The cutoff date for the second qualifying round of billions of dollars in federal Race to the Top funding has come and gone, and Maine’s entry was left at the starting gate.

Maine didn’t enter the first round last March, when the Department of Education allocated $600 million to just two states, Delaware and Tennessee, for their plans to improve student performance in public schools. This time around, Education Secretary Arne Duncan announced the finalists to receive a share of $3.4 billion.

Maine was one of 36 states in this round, and the Baldacci administration had hoped for a $75 million grant for its plan to create a system of “personalized learning” that would let students seek high school diplomas by mastering content at a pace matching their individual learning styles.

However, when Duncan released the results at a speech at Washington’s National Press Club on Wednesday, the 19 finalists did not include Maine.

It’s not exactly back to the drawing board for the state, which recently received $7.3 million to track the progress of students from early childhood until they enter the work force. Another application is pending for $7.6 million to help schools with low graduation rates boost their performance.

Still, in a state with a dropout problem and a low rate of students going on to higher education, missing out on a chance to put $75 million toward solutions is a difficult loss to absorb.

Analysts at the state Department of Education should carefully study the applications of finalists to see what the federal DOE is seeking, and pay special attention when the final list of grant winners is announced.

In the meantime, Secretary Duncan had another word for his audience.

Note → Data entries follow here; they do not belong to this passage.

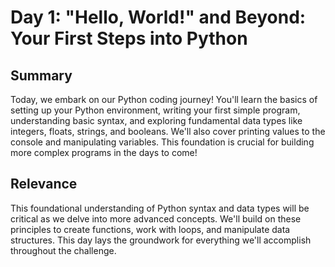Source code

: 
# Day 1:  "Hello, World!" and Beyond:  Your First Steps into Python

## Summary

Today, we embark on our Python coding journey! You'll learn the basics of setting up your Python environment, writing your first simple program, understanding basic syntax, and exploring fundamental data types like integers, floats, strings, and booleans. We'll also cover printing values to the console and manipulating variables. This foundation is crucial for building more complex programs in the days to come!

## Relevance

This foundational understanding of Python syntax and data types will be critical as we delve into more advanced concepts. We'll build on these principles to create functions, work with loops, and manipulate data structures.  This day lays the groundwork for everything we'll accomplish throughout the challenge.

He told them that all U.S. schools fall short in the time children spend in a formal learning environment.

“I think schools should be open 12, 13, 14 hours a day, seven days a week, 11-12 months of the year” for not only standard classes but in areas now considered electives, such as art and music, Duncan said. “Schools in countries that are beating us are going to school 25-30 days more than us.”

It appears that a longer school year isn’t merely a good policy, it could be a way to get close to Duncan’s heart.

And, perhaps, his list of finalists.